» DATA FOR PROCESSING:
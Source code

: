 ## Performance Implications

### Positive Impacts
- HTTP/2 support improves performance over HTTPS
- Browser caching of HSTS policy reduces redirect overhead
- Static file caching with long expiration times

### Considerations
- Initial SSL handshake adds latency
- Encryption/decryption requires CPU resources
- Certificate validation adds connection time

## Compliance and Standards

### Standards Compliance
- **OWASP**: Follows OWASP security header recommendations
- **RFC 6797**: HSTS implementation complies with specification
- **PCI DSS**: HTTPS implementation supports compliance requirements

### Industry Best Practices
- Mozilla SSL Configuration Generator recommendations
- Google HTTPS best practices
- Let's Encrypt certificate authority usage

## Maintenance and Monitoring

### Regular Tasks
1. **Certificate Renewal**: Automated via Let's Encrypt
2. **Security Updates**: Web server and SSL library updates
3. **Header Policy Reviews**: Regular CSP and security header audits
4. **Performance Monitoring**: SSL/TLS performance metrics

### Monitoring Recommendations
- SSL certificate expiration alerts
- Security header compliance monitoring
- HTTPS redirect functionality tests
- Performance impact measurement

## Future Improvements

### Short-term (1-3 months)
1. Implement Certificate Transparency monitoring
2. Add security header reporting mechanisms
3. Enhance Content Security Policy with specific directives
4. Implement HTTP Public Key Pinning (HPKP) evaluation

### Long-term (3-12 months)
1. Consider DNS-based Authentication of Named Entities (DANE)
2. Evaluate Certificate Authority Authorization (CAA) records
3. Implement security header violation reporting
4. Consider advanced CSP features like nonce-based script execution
---
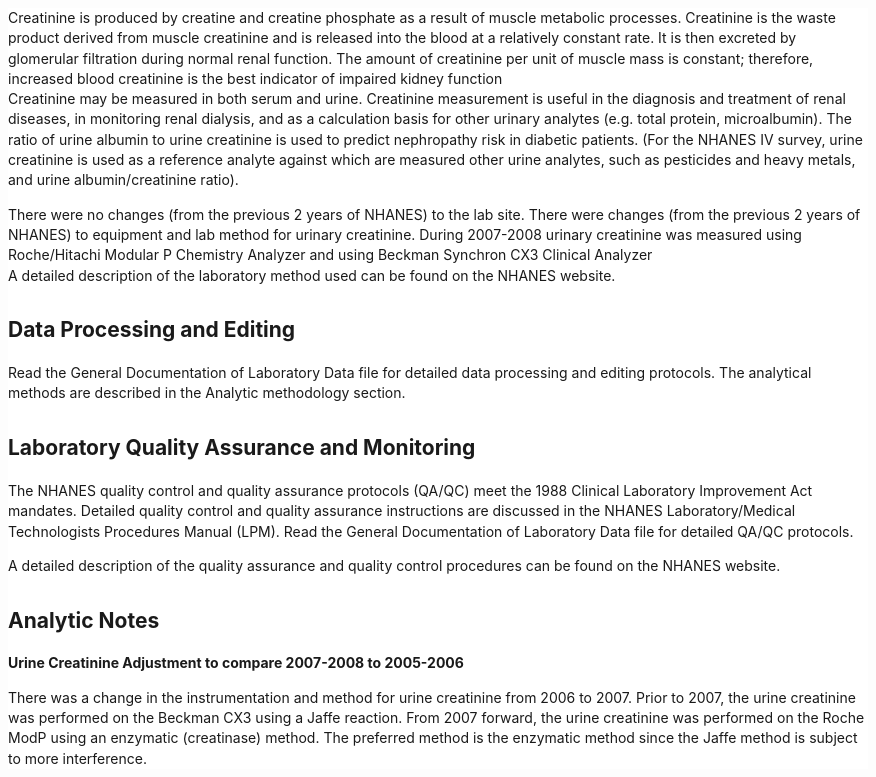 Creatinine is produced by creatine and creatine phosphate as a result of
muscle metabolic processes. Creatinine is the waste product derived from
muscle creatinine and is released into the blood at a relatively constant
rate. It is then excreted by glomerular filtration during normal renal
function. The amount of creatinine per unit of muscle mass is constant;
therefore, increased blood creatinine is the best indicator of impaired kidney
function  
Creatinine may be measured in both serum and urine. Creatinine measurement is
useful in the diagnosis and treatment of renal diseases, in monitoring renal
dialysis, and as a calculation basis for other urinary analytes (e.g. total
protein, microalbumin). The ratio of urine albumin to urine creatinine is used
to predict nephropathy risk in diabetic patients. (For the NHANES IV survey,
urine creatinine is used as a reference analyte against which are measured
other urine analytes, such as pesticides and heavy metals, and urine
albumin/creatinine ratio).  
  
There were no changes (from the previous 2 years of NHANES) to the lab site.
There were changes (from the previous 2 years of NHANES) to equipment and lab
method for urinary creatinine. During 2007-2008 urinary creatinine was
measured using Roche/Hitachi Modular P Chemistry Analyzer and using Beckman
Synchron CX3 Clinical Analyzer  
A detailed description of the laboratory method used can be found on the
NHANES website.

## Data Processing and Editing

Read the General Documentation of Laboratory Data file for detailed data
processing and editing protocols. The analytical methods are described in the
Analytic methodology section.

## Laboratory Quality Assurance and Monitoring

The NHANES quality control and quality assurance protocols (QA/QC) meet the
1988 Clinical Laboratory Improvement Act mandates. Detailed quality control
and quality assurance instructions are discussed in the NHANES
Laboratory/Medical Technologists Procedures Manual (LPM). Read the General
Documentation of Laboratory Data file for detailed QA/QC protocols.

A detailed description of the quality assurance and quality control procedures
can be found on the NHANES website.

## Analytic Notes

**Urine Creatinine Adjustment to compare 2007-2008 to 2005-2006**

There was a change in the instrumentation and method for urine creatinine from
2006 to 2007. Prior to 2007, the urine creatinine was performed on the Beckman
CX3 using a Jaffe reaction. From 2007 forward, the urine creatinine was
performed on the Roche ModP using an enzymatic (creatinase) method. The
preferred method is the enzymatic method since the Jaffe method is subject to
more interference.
* * *
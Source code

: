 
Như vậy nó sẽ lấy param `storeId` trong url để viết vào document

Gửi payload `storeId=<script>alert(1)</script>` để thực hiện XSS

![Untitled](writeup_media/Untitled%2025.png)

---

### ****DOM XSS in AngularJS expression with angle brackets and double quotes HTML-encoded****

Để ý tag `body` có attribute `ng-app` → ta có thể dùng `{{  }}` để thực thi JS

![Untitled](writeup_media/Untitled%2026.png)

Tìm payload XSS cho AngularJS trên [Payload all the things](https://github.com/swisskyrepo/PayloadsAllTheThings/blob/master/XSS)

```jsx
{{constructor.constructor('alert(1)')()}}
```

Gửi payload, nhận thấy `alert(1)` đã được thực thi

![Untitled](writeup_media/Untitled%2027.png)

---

» TASK OBJECTIVE:
Whatever else the listing above holds, retype exactly only the lines from the one containing "- Encryption/decryption requires" to the one containing "- **OWASP**: Follows", both ends kept.

» WRITTEN SOLUTION:
- Encryption/decryption requires CPU resources
- Certificate validation adds connection time

## Compliance and Standards

### Standards Compliance
- **OWASP**: Follows OWASP security header recommendations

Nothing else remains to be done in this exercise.